Collected data

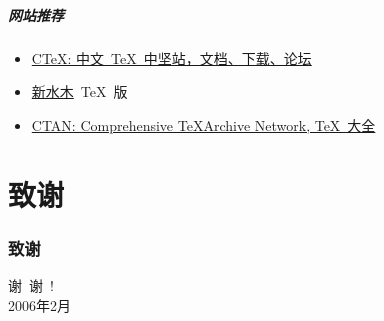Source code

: \begin{frame}
    \frametitle{网站推荐}
    \begin{itemize}
	\item \href{http://www.ctex.org}{C\TeX: 中文~\TeX~中坚站，文档、下载、论坛}
	\item \href{http://www.newsmth.net}{新水木}~\TeX~版
	\item \href{http://www.ctan.org}{CTAN: Comprehensive \TeX Archive Network, \TeX~大全}
    \end{itemize}
\end{frame}
\part{致谢}
\section*{致谢}

\begin{frame}%
    \vfill
    
    \begin{center}
	\Huge\noindent 谢~谢~!\\
	\vfill
	\large 2006年2月
    \end{center}

    \vfill
\end{frame}


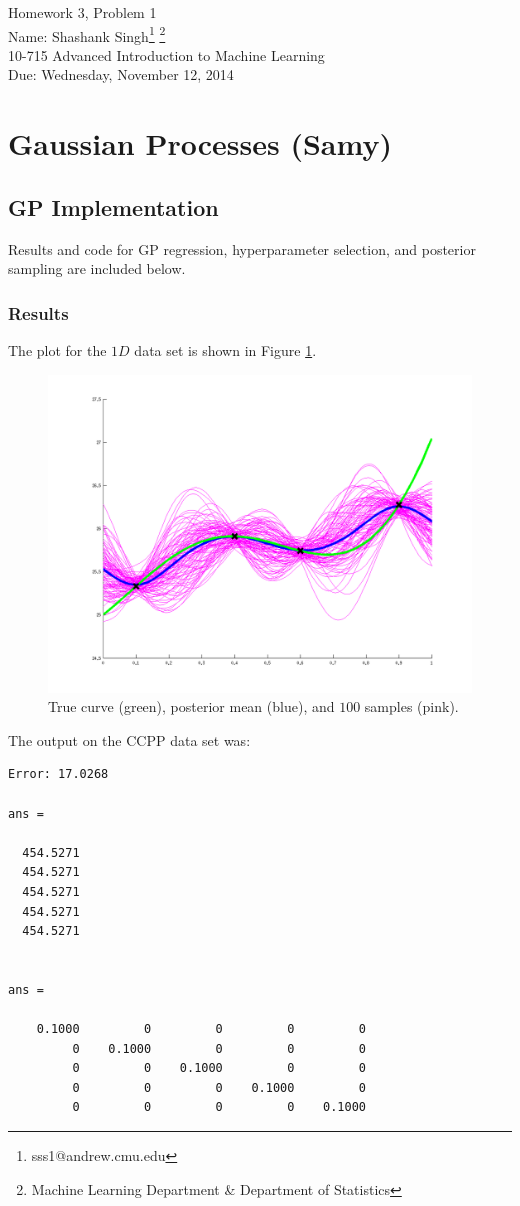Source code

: \documentclass[11pt]{article}
\makeatletter
\newcommand{\myname}{Shashank Singh\footnote{sss1@andrew.cmu.edu}
        \footnote{Machine Learning Department \& Department of Statistics}}
\newcommand{\myclass}{10-715 Advanced Introduction to Machine Learning}
\newcommand{\myhwnum}{3}
\newcommand{\duedate}{Wednesday, November 12, 2014}
\makeatother
\begin{document}
\thispagestyle{plain}

{\Large Homework \myhwnum, Problem 1} \\
Name: \myname \\
\myclass \\
Due: \duedate

\section{Gaussian Processes (Samy)}
\subsection{GP Implementation}
Results and code for GP regression, hyperparameter selection, and posterior
sampling are included below.
\subsubsection*{Results}
The plot for the $1D$ data set is shown in Figure \ref{fig:GP1}.
\begin{figure}[h!]
\centering
\quad\;
\includegraphics[width=0.75\linewidth]{GP1}
\vspace{-12mm}
\caption{True curve (green), posterior mean (blue), and $100$ samples (pink).}
\label{fig:GP1}
\end{figure}

The output on the CCPP data set was:
\begin{verbatim}
Error: 17.0268

ans =

  454.5271
  454.5271
  454.5271
  454.5271
  454.5271


ans =

    0.1000         0         0         0         0
         0    0.1000         0         0         0
         0         0    0.1000         0         0
         0         0         0    0.1000         0
         0         0         0         0    0.1000
\end{verbatim}
\end{document}
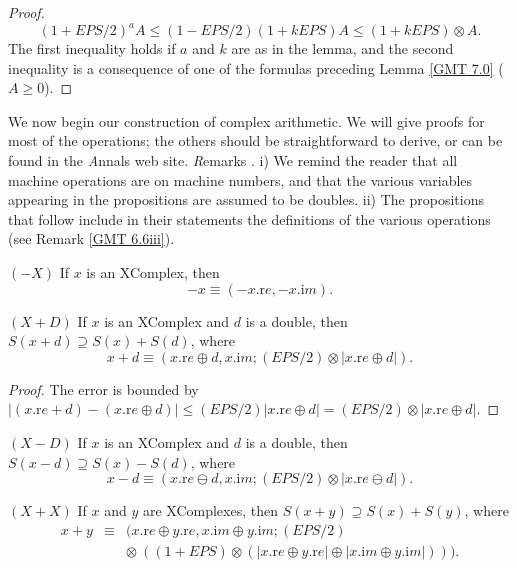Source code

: \begin{proof}{} 
$$(1 + EPS/2)^a A\le (1 - EPS/2)(1 + k EPS) A \le (1 + k EPS) \otimes A.$$ 
The first inequality holds if $a$ and $k$ are as in the lemma, and the second inequality is a consequence of one of the
formulas preceding Lemma \ref{GMT 7.0} ($A \ge 0$). \end{proof}
 
We now begin our construction of complex arithmetic. We will give proofs for most of the operations; the others should be straightforward to derive,
or can be found in the {\textit Annals} web site.
{\textit Remarks} \label{GMT 7.5}.
i) We remind the reader that all machine operations are on machine numbers, and that the various variables appearing in the propositions are assumed to be doubles.
ii) The propositions that follow include in their statements the definitions of the various operations (see Remark \ref{GMT 6.6iii}).

\begin{proposition}\label{GMT 7.1}{$(-X)$}
If $x$ is an {\textrm XComplex,} then 
$$-x \equiv (-x.{\mathrm re},-x.{\mathrm im}).$$ 
\end{proposition}

\begin{proposition}\label{GMT 7.2}{$(X + D)$} 
If $x$ is an {\textrm XComplex} and $d$ is a double{\textrm ,} then 
$S(x + d) \supseteq S(x) + S(d)${\textrm ,} where 
 $$x + d \equiv (x.{\mathrm re} \oplus d, x.{\mathrm im};
(EPS/2)\otimes |x.{\mathrm re} \oplus d|).$$
\end{proposition}

\begin{proof}{}
The  error is bounded by  
\hfill ${\displaystyle |(x.{\mathrm re} + d) - (x.{\mathrm re} \oplus d)|
\le (EPS/2) | x.{\mathrm re} \oplus d|
  =  (EPS/2) \otimes | x.{\mathrm re} \oplus d|.}$ \end{proof}

\begin{proposition}\label{GMT 7.3}{$(X - D)$}
If $x$ is an {\textrm XComplex} and $d$ is a double{\textrm ,} then 
$S(x - d) \supseteq S(x) - S(d)${\textrm ,} where 
 $$x - d \equiv (x.{\mathrm re} \ominus d, x.{\mathrm im};
(EPS/2)\otimes |x.{\mathrm re} \ominus d|).$$ \end{proposition}

\begin{proposition}\label{GMT 7.4}{$(X + X)$}
If $x$ and $y$ are {\textrm XComplexes,} then 
$S(x + y) \supseteq S(x) + S(y)${\textrm ,} where
 \begin{eqnarray*}
x + y &\equiv& (x.{\mathrm re} \oplus y.{\mathrm re}, x.{\mathrm im} \oplus y.{\mathrm im};
(EPS/2)\\
&&  \otimes\ ((1 + EPS)  \otimes (|x.{\mathrm re} \oplus y.{\mathrm re}| \oplus |x.{\mathrm im} \oplus y.{\mathrm im}|))).
\end{eqnarray*}
\end{proposition}
  

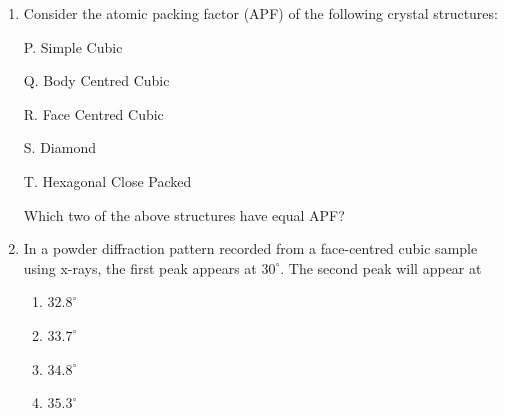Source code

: \documentclass[journal,12pt,onecolumn]{IEEEtran}
\begin{document}
\begin{enumerate}[itemsep = 1em]
\hfill{}
\begin{enumerate}
\end{enumerate}

\item Consider the atomic packing factor (APF) of the following crystal structures:

P. Simple Cubic

Q. Body Centred Cubic

R. Face Centred Cubic

S. Diamond

T. Hexagonal Close Packed

Which two of the above structures have equal APF?

\hfill{}
\begin{enumerate}
\end{enumerate}

\item In a powder diffraction pattern recorded from a face-centred cubic sample using x-rays, the first peak appears at $30^\circ$. The second peak will appear at

\hfill{}
\begin{multicols}{4}
\begin{enumerate}

\item $32.8^\circ$
\item $33.7^\circ$
\item $34.8^\circ$
\item $35.3^\circ$

\end{enumerate}
\end{multicols}


\vspace{8em}


\end{enumerate}
\end{document}
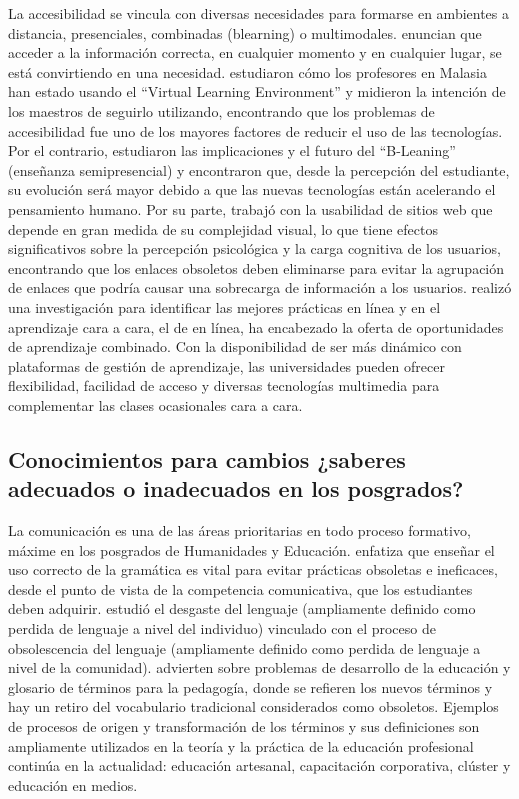 \documentclass{textolivre}
\begin{document}
La accesibilidad se vincula con diversas necesidades para formarse en ambientes a distancia, presenciales, combinadas (blearning) o multimodales. \textcite{guabassi_personalized_2018} enuncian que acceder a la información correcta, en cualquier momento y en cualquier lugar, se está convirtiendo en una necesidad. \textcite{awang_teachers_2018} estudiaron cómo los profesores en Malasia han estado usando el “Virtual Learning Environment” y midieron la intención de los maestros de seguirlo utilizando, encontrando que los problemas de accesibilidad fue uno de los mayores factores de reducir el uso de las tecnologías. Por el contrario, \textcite{dziuban_blended_2018} estudiaron las implicaciones y el futuro del “B-Leaning” (enseñanza semipresencial) y encontraron que, desde la percepción del estudiante, su evolución será mayor debido a que las nuevas tecnologías están acelerando el pensamiento humano. Por su parte, \textcite{chen_improving_2018} trabajó con la usabilidad de sitios web que depende en gran medida de su complejidad visual, lo que tiene efectos significativos sobre la percepción psicológica y la carga cognitiva de los usuarios, encontrando que los enlaces obsoletos deben eliminarse para evitar la agrupación de enlaces que podría causar una sobrecarga de información a los usuarios. \textcite{skiba_horizon_2017} realizó una investigación para identificar las mejores prácticas en línea y en el aprendizaje cara a cara, el de en línea, ha encabezado la oferta de oportunidades de aprendizaje combinado. Con la disponibilidad de ser más dinámico con plataformas de gestión de aprendizaje, las universidades pueden ofrecer flexibilidad, facilidad de acceso y diversas tecnologías multimedia para complementar las clases ocasionales cara a cara.

\subsection{Conocimientos para cambios ¿saberes adecuados o inadecuados en los posgrados?}\label{sec-formato}
La comunicación es una de las áreas prioritarias en todo proceso formativo, máxime en los posgrados de Humanidades y Educación. \textcite{cano_vela_ensenar_2017} enfatiza que enseñar el uso correcto de la gramática es vital para evitar prácticas obsoletas e ineficaces, desde el punto de vista de la competencia comunicativa, que los estudiantes deben adquirir. \textcite{jones_does_2018} estudió el desgaste del lenguaje (ampliamente definido como perdida de lenguaje a nivel del individuo) vinculado con el proceso de obsolescencia del lenguaje (ampliamente definido como perdida de lenguaje a nivel de la comunidad). \textcite{gudilina_transformation_2017} advierten sobre problemas de desarrollo de la educación y glosario de términos para la pedagogía, donde se refieren los nuevos términos y hay un retiro del vocabulario tradicional considerados como obsoletos. Ejemplos de procesos de origen y transformación de los términos y sus definiciones son ampliamente utilizados en la teoría y la práctica de la educación profesional continúa en la actualidad: educación artesanal, capacitación corporativa, clúster y educación en medios.
\end{document}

### Instructions for the task
Using the records above, return word for word the lines that begin at the one containing "Learning Department \&" and end at the one containing "i) We remind", both of them included and no pictures.

### Response
        \footnote{Machine Learning Department \& Department of Statistics}}
\newcommand{\myclass}{10-715 Advanced Introduction to Machine Learning}
\newcommand{\myhwnum}{3}
\newcommand{\duedate}{Wednesday, November 12, 2014}
\makeatother
\begin{document}
\thispagestyle{plain}

{\Large Homework \myhwnum, Problem 1} \\
Name: \myname \\
\myclass \\
Due: \duedate

\section{Gaussian Processes (Samy)}
\subsection{GP Implementation}
Results and code for GP regression, hyperparameter selection, and posterior
sampling are included below.
\subsubsection*{Results}
The plot for the $1D$ data set is shown in Figure \ref{fig:GP1}.
\begin{figure}[h!]
\centering
\quad\;
\includegraphics[width=0.75\linewidth]{GP1}
\vspace{-12mm}
\caption{True curve (green), posterior mean (blue), and $100$ samples (pink).}
\label{fig:GP1}
\end{figure}

The output on the CCPP data set was:
\begin{verbatim}
Error: 17.0268

ans =

  454.5271
  454.5271
  454.5271
  454.5271
  454.5271


ans =

    0.1000         0         0         0         0
         0    0.1000         0         0         0
         0         0    0.1000         0         0
         0         0         0    0.1000         0
         0         0         0         0    0.1000
\end{verbatim}
\end{document}
Source code

: \begin{proof}{} 
$$(1 + EPS/2)^a A\le (1 - EPS/2)(1 + k EPS) A \le (1 + k EPS) \otimes A.$$ 
The first inequality holds if $a$ and $k$ are as in the lemma, and the second inequality is a consequence of one of the
formulas preceding Lemma \ref{GMT 7.0} ($A \ge 0$). \end{proof}
 
We now begin our construction of complex arithmetic. We will give proofs for most of the operations; the others should be straightforward to derive,
or can be found in the {\textit Annals} web site.
{\textit Remarks} \label{GMT 7.5}.
i) We remind the reader that all machine operations are on machine numbers, and that the various variables appearing in the propositions are assumed to be doubles.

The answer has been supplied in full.